■ What to produce
Could you copy every line from the material below in which "Static" appears?
═══ Source data
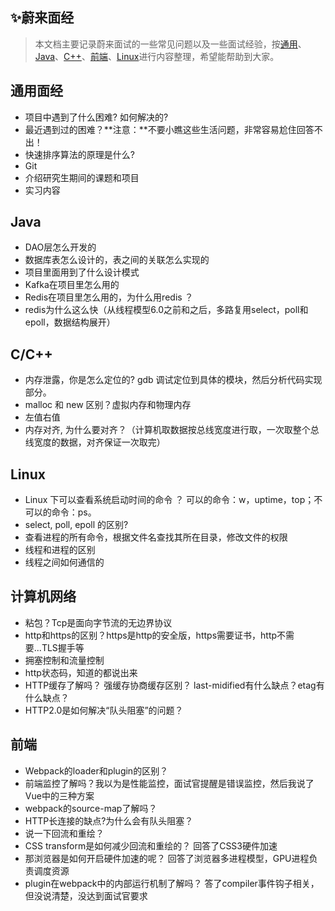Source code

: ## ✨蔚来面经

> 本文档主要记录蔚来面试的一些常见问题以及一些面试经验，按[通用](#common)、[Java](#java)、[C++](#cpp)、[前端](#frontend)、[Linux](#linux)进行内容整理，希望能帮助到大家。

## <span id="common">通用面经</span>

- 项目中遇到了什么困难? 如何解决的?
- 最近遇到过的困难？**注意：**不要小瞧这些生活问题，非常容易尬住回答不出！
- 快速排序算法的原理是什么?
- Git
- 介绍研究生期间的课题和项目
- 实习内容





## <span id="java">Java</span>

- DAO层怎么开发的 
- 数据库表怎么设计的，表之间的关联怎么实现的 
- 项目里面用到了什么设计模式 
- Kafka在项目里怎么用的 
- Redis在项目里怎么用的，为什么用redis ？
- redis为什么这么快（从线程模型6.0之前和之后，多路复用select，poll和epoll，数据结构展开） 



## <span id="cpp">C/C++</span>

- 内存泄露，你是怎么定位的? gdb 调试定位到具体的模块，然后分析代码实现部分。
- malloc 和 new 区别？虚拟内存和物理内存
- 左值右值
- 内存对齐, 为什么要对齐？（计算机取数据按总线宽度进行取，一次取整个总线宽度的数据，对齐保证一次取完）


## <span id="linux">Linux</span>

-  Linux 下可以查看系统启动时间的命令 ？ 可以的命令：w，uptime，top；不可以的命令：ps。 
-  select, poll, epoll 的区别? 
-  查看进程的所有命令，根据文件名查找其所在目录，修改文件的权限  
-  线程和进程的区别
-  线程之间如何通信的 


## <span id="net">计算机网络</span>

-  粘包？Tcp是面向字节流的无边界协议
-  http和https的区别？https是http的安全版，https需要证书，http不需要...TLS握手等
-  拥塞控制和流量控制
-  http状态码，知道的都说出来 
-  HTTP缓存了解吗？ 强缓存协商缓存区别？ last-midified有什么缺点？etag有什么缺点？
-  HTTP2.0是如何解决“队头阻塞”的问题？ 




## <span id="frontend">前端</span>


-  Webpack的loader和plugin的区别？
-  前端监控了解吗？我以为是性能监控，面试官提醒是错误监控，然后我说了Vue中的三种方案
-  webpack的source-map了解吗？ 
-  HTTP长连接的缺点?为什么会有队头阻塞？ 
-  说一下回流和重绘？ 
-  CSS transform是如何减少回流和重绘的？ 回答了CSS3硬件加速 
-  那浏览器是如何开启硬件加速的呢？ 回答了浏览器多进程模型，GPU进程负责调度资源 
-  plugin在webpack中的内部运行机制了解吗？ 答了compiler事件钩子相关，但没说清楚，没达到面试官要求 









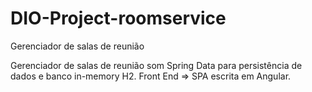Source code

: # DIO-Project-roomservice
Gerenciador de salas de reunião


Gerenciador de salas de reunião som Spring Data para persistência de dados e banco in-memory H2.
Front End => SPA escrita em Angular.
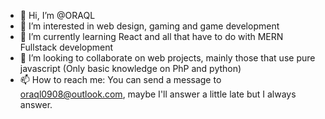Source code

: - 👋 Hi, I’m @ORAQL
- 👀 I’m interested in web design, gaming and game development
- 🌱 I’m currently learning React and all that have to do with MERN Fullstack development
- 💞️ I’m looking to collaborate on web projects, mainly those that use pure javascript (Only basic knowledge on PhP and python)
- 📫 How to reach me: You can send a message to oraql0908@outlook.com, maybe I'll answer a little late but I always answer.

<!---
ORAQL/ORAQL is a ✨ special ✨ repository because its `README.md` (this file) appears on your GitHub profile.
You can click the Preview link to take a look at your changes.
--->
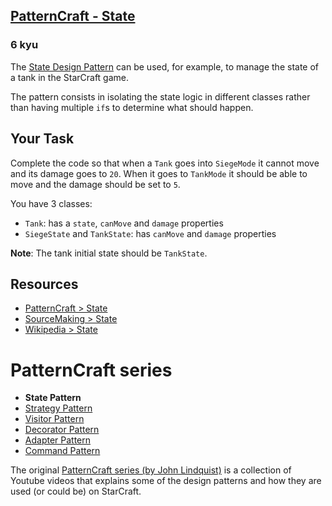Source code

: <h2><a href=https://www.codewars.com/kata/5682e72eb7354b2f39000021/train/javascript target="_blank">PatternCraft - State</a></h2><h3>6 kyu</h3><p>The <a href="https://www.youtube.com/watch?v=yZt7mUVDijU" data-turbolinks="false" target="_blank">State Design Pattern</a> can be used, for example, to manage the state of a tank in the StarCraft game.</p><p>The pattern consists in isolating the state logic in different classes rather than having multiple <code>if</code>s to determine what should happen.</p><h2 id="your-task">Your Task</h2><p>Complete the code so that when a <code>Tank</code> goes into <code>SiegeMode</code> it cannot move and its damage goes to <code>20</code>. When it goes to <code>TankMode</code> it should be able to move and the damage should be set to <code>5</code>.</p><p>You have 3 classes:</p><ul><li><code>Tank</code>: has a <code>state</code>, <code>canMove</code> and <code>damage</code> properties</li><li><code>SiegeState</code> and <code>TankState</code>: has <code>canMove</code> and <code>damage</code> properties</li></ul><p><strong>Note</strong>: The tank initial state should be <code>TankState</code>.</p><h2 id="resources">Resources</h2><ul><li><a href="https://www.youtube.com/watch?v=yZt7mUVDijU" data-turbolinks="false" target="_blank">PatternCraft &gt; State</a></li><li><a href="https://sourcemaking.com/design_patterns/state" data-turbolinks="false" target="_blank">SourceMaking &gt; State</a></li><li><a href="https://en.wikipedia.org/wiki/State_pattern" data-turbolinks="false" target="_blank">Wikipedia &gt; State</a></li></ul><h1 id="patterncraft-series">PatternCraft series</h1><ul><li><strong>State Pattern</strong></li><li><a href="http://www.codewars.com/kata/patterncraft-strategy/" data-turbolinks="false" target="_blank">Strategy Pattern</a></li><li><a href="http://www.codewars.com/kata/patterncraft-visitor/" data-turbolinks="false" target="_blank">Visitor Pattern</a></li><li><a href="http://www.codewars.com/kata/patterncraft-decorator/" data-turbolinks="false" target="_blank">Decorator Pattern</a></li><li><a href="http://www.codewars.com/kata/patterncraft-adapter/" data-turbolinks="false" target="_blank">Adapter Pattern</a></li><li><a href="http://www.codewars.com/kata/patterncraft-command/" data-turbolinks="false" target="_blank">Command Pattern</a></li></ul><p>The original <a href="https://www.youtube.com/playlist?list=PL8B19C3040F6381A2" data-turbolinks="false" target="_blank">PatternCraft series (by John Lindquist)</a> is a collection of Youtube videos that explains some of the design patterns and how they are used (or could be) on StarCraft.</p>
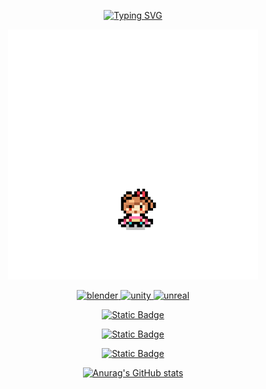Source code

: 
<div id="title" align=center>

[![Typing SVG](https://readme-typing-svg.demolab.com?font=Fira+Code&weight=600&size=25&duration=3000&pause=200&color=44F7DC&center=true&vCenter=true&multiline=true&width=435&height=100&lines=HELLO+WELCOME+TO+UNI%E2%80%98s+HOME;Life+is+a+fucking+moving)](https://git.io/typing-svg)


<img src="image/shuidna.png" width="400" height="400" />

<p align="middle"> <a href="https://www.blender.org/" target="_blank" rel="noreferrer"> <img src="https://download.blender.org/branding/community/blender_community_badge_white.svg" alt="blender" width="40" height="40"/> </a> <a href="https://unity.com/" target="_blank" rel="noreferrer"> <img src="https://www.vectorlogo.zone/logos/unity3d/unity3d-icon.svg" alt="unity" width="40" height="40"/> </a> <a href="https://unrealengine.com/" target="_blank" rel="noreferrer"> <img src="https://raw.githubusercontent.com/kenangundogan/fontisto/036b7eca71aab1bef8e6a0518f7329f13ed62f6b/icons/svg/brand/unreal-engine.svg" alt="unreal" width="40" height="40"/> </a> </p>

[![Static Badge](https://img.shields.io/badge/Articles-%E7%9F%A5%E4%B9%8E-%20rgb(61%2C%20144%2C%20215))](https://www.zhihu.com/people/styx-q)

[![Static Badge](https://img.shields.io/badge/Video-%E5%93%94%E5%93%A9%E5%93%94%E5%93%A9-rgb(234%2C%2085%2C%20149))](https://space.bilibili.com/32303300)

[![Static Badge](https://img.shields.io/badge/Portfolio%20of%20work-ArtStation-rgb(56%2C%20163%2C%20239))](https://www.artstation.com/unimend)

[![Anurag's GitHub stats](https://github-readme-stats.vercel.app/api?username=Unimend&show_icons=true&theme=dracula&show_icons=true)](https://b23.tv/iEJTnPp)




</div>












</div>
══════
■ Answer below
[![Static Badge](https://img.shields.io/badge/Articles-%E7%9F%A5%E4%B9%8E-%20rgb(61%2C%20144%2C%20215))](https://www.zhihu.com/people/styx-q)
[![Static Badge](https://img.shields.io/badge/Video-%E5%93%94%E5%93%A9%E5%93%94%E5%93%A9-rgb(234%2C%2085%2C%20149))](https://space.bilibili.com/32303300)
[![Static Badge](https://img.shields.io/badge/Portfolio%20of%20work-ArtStation-rgb(56%2C%20163%2C%20239))](https://www.artstation.com/unimend)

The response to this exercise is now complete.